Work request: Only the lines from the first line of the data through the line containing "It's great for" belong in the answer, transcribed exactly; pictures do not.

================================

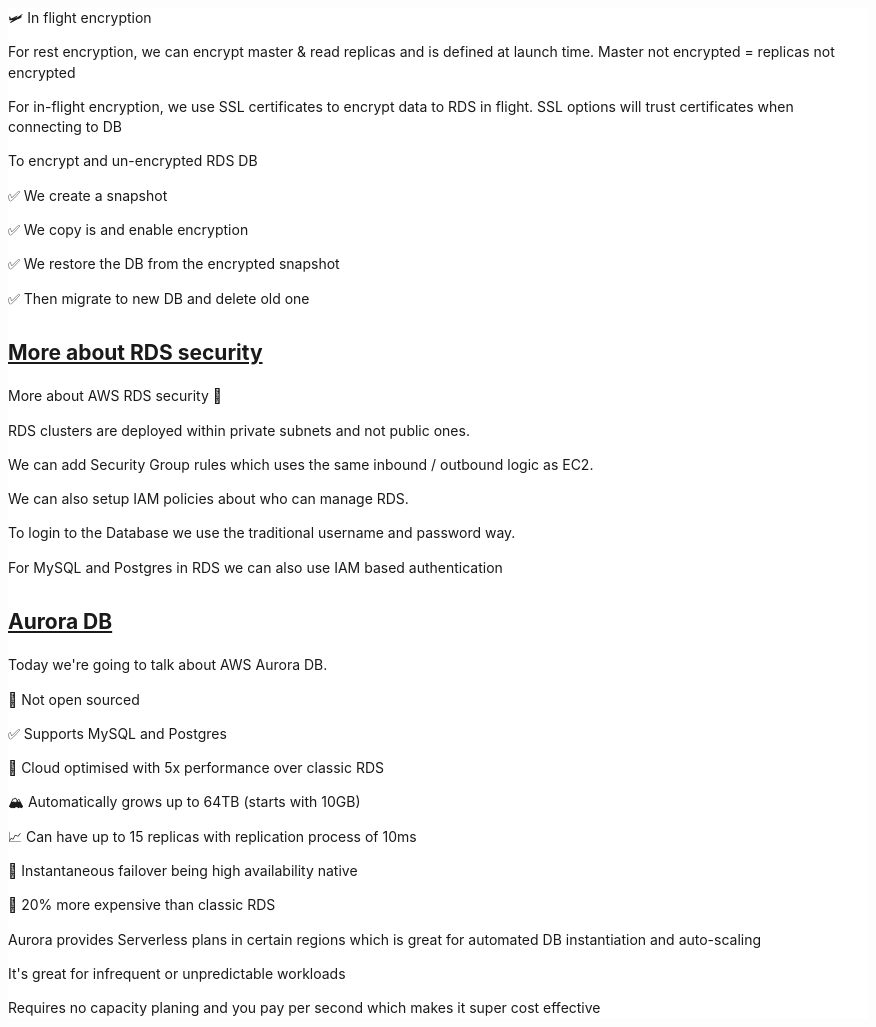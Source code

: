 🛩 In flight encryption 

For rest encryption, we can encrypt master & read replicas and is defined at launch time. Master not encrypted = replicas not encrypted

For in-flight encryption, we use SSL certificates to encrypt data to RDS in flight. SSL options will trust certificates when connecting to DB

To encrypt and un-encrypted RDS DB

✅ We create a snapshot

✅ We copy is and enable encryption

✅ We restore the DB from the encrypted snapshot

✅ Then migrate to new DB and delete old one

## <a href="https://twitter.com/harrisgeo88/status/1370092676779941889" target=”_blank” rel="noopener noreferrer">More about RDS security</a>

More about AWS RDS security 🔐 

RDS clusters are deployed within private subnets and not public ones.

We can add Security Group rules which uses the same inbound / outbound logic as EC2.

We can also setup IAM policies about who can manage RDS.

To login to the Database we use the traditional username and password way.

For MySQL and Postgres in RDS we can also use IAM based authentication

## <a href="https://twitter.com/harrisgeo88/status/1370357675616202761" target=”_blank” rel="noopener noreferrer">Aurora DB</a>

Today we're going to talk about AWS Aurora DB.

🥷 Not open sourced

✅ Supports MySQL and Postgres

💪 Cloud optimised with 5x performance over classic RDS

🏔 Automatically grows up to 64TB (starts with 10GB)

📈 Can have up to 15 replicas with replication process of 10ms

🌋 Instantaneous failover being high availability native

💸 20% more expensive than classic RDS

Aurora provides Serverless plans in certain regions which is great for automated DB instantiation and auto-scaling

It's great for infrequent or unpredictable workloads

Requires no capacity planing and you pay per second which makes it super cost effective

================================

Reply:
Source code

: 🛩 In flight encryption 

For rest encryption, we can encrypt master & read replicas and is defined at launch time. Master not encrypted = replicas not encrypted

For in-flight encryption, we use SSL certificates to encrypt data to RDS in flight. SSL options will trust certificates when connecting to DB

To encrypt and un-encrypted RDS DB

✅ We create a snapshot

✅ We copy is and enable encryption

✅ We restore the DB from the encrypted snapshot

✅ Then migrate to new DB and delete old one

## <a href="https://twitter.com/harrisgeo88/status/1370092676779941889" target=”_blank” rel="noopener noreferrer">More about RDS security</a>

More about AWS RDS security 🔐 

RDS clusters are deployed within private subnets and not public ones.

We can add Security Group rules which uses the same inbound / outbound logic as EC2.

We can also setup IAM policies about who can manage RDS.

To login to the Database we use the traditional username and password way.

For MySQL and Postgres in RDS we can also use IAM based authentication

## <a href="https://twitter.com/harrisgeo88/status/1370357675616202761" target=”_blank” rel="noopener noreferrer">Aurora DB</a>

Today we're going to talk about AWS Aurora DB.

🥷 Not open sourced

✅ Supports MySQL and Postgres

💪 Cloud optimised with 5x performance over classic RDS

🏔 Automatically grows up to 64TB (starts with 10GB)

📈 Can have up to 15 replicas with replication process of 10ms

🌋 Instantaneous failover being high availability native

💸 20% more expensive than classic RDS

Aurora provides Serverless plans in certain regions which is great for automated DB instantiation and auto-scaling

It's great for infrequent or unpredictable workloads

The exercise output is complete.